Tinti’s second novel skillfully channels suspense, longing and loss as it follows Samuel Hawley and his daughter, Loo, attempting to settle down in small-town Massachusetts after years on the road evading a mysterious past ... bullet episodes read more like short stories than chapters in a novel, keeping the work fresh and alive and providing expansive settings — from Arctic glacier to Arizona motel to Atlantic pier ... Tinti’s writing is strong and measured; for her, the sentence is not so much a grammatical unit as a rhythmic one. Periods mark almost vocal pauses, as if the entire book were being recounted to a captive fireside audience. The novel’s images intertwine across space and time, colliding in unexpected and satisfying ways ... a moving, human drama of lives inextricably bound to one another, linked by past and present. It raises essential questions of heroism, family and identity — letting readers seek the answers — and embeds them in a truly magnetic story.
...an impeccably crafted novel that will thrill new readers and those who have followed Tinti’s work over the years ... While some authors lead characters down a path to unfortunate caricatures, Tinti’s light touch keeps them memorable without overplaying their roles ... There are so many concurrent story lines in “The Twelve Lives of Samuel Hawley” that to reveal too many details here would risk stealing the reader’s pure enjoyment of such an adventurous and transformative tale. I will warn you to set aside a weekend for this captivating novel, because once you start it you won’t want to put it down until you reach the last page.
Tinti is a masterful storyteller who deftly weaves Louise 'Loo' Hawley's coming of age against the backdrop of her father Samuel's criminal history and his search for redemption ... Tinti's language is precise and beautiful. She writes rich and nuanced characters. In spite of his past, there's never any doubt about Hawley's good intentions and the love he has for his daughter. Their story is a poignant one that readers won't want to see end.
Seamlessly transposing classical myth into a quintessentially American landscape and marrying taut suspense with dreamy lyricism, Tinti’s beautifully intricate second novel is well worth the wait ... This is a convincingly redemptive and celebratory novel: an affirmation of the way that heroism and human fallibility coexist, of how good parenting comes in unexpected packages, and of the way that we are marked by our encounters with each other and the luminous universe in which we dwell.

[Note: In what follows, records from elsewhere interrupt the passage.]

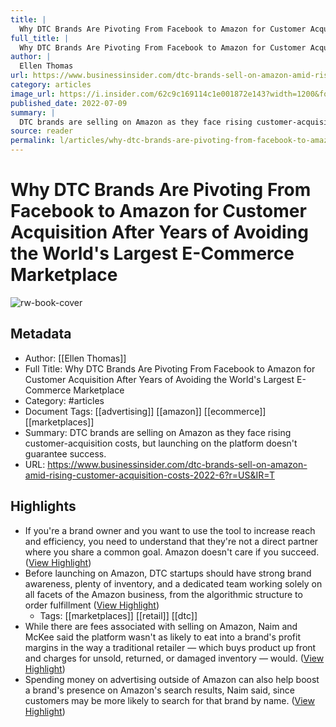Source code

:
 ```yaml
---
title: |
  Why DTC Brands Are Pivoting From Facebook to Amazon for Customer Acquisition After Years of Avoiding the World's Largest E-Commerce Marketplace
full_title: |
  Why DTC Brands Are Pivoting From Facebook to Amazon for Customer Acquisition After Years of Avoiding the World's Largest E-Commerce Marketplace
author: |
  Ellen Thomas
url: https://www.businessinsider.com/dtc-brands-sell-on-amazon-amid-rising-customer-acquisition-costs-2022-6?r=US&IR=T
category: articles
image_url: https://i.insider.com/62c9c169114c1e001872e143?width=1200&format=jpeg
published_date: 2022-07-09
summary: |
  DTC brands are selling on Amazon as they face rising customer-acquisition costs, but launching on the platform doesn't guarantee success.
source: reader
permalink: l/articles/why-dtc-brands-are-pivoting-from-facebook-to-amazon-for-customer-acquisition-after-years-of
---
```

# Why DTC Brands Are Pivoting From Facebook to Amazon for Customer Acquisition After Years of Avoiding the World's Largest E-Commerce Marketplace

![rw-book-cover](https://i.insider.com/62c9c169114c1e001872e143?width=1200&format=jpeg)

## Metadata
- Author: [[Ellen Thomas]]
- Full Title: Why DTC Brands Are Pivoting From Facebook to Amazon for Customer Acquisition After Years of Avoiding the World's Largest E-Commerce Marketplace
- Category: #articles
- Document Tags: [[advertising]] [[amazon]] [[ecommerce]] [[marketplaces]] 
- Summary: DTC brands are selling on Amazon as they face rising customer-acquisition costs, but launching on the platform doesn't guarantee success.
- URL: https://www.businessinsider.com/dtc-brands-sell-on-amazon-amid-rising-customer-acquisition-costs-2022-6?r=US&IR=T

## Highlights
- If you're a brand owner and you want to use the tool to increase reach and efficiency, you need to understand that they're not a direct partner where you share a common goal. Amazon doesn't care if you succeed. ([View Highlight](https://read.readwise.io/read/01gm2zqs8pg9xnvvcr9zc40kht))
- Before launching on Amazon, DTC startups should have strong brand awareness, plenty of inventory, and a dedicated team working solely on all facets of the Amazon business, from the algorithmic structure to order fulfillment ([View Highlight](https://read.readwise.io/read/01gm2zrce2v8xmpvdc931t0jb4))
    - Tags: [[marketplaces]] [[retail]] [[dtc]] 
- While there are fees associated with selling on Amazon, Naim and McKee said the platform wasn't as likely to eat into a brand's profit margins in the way a traditional retailer — which buys product up front and charges for unsold, returned, or damaged inventory — would. ([View Highlight](https://read.readwise.io/read/01gm2zrz5bs4mt0dqntpm5r0yn))
- Spending money on advertising outside of Amazon can also help boost a brand's presence on Amazon's search results, Naim said, since customers may be more likely to search for that brand by name. ([View Highlight](https://read.readwise.io/read/01gm2zshgtgj6129ybp1en4ptb))


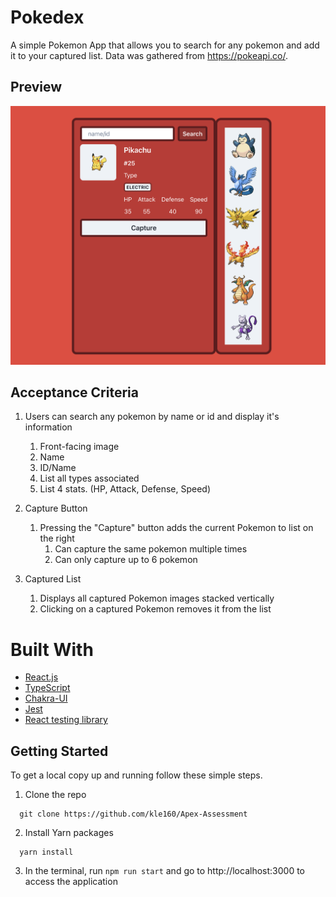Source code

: # Pokedex

A simple Pokemon App that allows you to search for any pokemon and add it to your captured list. Data was gathered from https://pokeapi.co/.

## Preview
![Screenshot of the Pokemon app](public/Screenshot%202023-02-26%20at%206.17.49%20AM.png)

## Acceptance Criteria 

1. Users can search any pokemon by name or id and display it's information
	1. Front-facing image
	2. Name
	3. ID/Name
	4. List all types associated
	5. List 4 stats. (HP, Attack, Defense, Speed)

2. Capture Button
	1. Pressing the "Capture" button adds the current Pokemon to list on the right
		1. Can capture the same pokemon multiple times
		2. Can only capture up to 6 pokemon	
3. Captured List
	1. Displays all captured Pokemon images stacked vertically
	2. Clicking on a captured Pokemon removes it from the list

# Built With
- [React.js](https://reactjs.org/)
- [TypeScript](https://www.typescriptlang.org/)
- [Chakra-UI](https://chakra-ui.com/)
- [Jest](https://jestjs.io/)
- [React testing library](https://testing-library.com/docs/react-testing-library/intro/)

## Getting Started
To get a local copy up and running follow these simple steps.
1. Clone the repo
```
  git clone https://github.com/kle160/Apex-Assessment
```
2. Install Yarn packages
```
  yarn install
```
3. In the terminal, run `npm run start` and go to http://localhost:3000 to access the application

Tinti expertly doles out and withholds information, dropping clues and amplifying the suspense with each backward-looking interlude, until all the details fall into place and drive the action to its explosive climax. Full of unpredictable twists, each 'bullet chapter' complements the next step in Loo’s coming-of-age story. In less skilled hands, the mix of genres might grate, but Tinti justifies each of her choices. Funny, suspenseful and heartbreaking, The Twelve Lives of Samuel Hawley is an engrossing story, a deeply pleasurable yarn, the kind that’s easy to get lost in. Tinti has set herself a herculean literary task, and she accomplishes it, not with brute force, but with wit, aplomb and a love of adventure.